> [Entries taken from a collection]:
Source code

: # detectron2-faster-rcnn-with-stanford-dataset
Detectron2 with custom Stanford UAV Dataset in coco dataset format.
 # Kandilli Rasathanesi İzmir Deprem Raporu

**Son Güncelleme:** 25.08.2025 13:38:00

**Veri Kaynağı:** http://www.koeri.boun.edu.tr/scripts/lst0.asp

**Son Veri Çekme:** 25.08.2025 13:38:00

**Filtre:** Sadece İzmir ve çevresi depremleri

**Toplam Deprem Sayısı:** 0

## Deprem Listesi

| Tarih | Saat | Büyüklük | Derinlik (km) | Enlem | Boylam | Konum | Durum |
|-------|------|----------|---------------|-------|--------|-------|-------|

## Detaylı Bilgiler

---

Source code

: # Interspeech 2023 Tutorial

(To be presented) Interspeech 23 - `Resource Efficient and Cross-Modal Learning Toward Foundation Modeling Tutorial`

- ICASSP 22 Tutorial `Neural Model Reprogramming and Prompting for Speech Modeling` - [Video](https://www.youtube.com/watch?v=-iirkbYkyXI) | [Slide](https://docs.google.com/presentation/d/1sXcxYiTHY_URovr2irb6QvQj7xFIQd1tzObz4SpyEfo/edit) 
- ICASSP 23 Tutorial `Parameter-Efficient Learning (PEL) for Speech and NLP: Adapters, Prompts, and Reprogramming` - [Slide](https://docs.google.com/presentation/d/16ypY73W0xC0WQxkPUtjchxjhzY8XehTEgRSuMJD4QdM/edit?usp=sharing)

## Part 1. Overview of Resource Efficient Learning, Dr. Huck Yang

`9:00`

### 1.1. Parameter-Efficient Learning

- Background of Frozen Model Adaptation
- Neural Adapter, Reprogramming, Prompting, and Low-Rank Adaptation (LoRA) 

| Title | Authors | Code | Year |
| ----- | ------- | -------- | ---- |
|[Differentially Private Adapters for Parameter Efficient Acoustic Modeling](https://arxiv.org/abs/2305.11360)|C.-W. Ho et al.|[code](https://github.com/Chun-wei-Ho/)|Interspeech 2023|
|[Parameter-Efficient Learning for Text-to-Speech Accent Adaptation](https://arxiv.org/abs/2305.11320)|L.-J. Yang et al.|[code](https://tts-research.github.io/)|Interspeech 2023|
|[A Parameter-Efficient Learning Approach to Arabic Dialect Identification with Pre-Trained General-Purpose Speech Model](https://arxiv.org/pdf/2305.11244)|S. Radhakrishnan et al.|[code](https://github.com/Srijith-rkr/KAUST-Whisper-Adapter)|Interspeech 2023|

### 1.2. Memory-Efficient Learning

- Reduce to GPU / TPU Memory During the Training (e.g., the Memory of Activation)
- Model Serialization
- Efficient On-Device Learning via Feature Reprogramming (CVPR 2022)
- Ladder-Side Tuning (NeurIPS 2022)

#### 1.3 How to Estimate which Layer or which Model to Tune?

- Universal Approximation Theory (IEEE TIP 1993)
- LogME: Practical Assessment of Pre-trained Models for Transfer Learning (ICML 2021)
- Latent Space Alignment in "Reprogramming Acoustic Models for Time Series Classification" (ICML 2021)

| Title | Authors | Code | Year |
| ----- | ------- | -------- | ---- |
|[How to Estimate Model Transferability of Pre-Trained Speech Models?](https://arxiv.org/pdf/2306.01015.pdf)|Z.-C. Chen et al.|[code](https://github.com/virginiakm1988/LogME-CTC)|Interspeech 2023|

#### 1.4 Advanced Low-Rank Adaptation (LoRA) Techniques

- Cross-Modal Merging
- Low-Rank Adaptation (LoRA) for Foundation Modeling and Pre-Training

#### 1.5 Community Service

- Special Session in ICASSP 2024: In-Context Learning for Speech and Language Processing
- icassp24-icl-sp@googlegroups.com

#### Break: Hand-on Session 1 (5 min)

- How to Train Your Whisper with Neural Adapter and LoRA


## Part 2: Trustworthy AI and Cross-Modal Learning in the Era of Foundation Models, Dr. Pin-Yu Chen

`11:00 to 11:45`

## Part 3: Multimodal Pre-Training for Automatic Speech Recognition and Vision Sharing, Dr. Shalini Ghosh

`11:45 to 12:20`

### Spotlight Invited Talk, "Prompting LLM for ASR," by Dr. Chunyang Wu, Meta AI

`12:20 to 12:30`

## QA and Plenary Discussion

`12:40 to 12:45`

> [YOUR ASSIGNMENT]: Give only the lines from the one holding "- LogME: Practical" through the one holding "#### 1.4 Advanced", each restated exactly as it appears above.

> [TASK RESULT]:
- LogME: Practical Assessment of Pre-trained Models for Transfer Learning (ICML 2021)
- Latent Space Alignment in "Reprogramming Acoustic Models for Time Series Classification" (ICML 2021)

| Title | Authors | Code | Year |
| ----- | ------- | -------- | ---- |
|[How to Estimate Model Transferability of Pre-Trained Speech Models?](https://arxiv.org/pdf/2306.01015.pdf)|Z.-C. Chen et al.|[code](https://github.com/virginiakm1988/LogME-CTC)|Interspeech 2023|

#### 1.4 Advanced Low-Rank Adaptation (LoRA) Techniques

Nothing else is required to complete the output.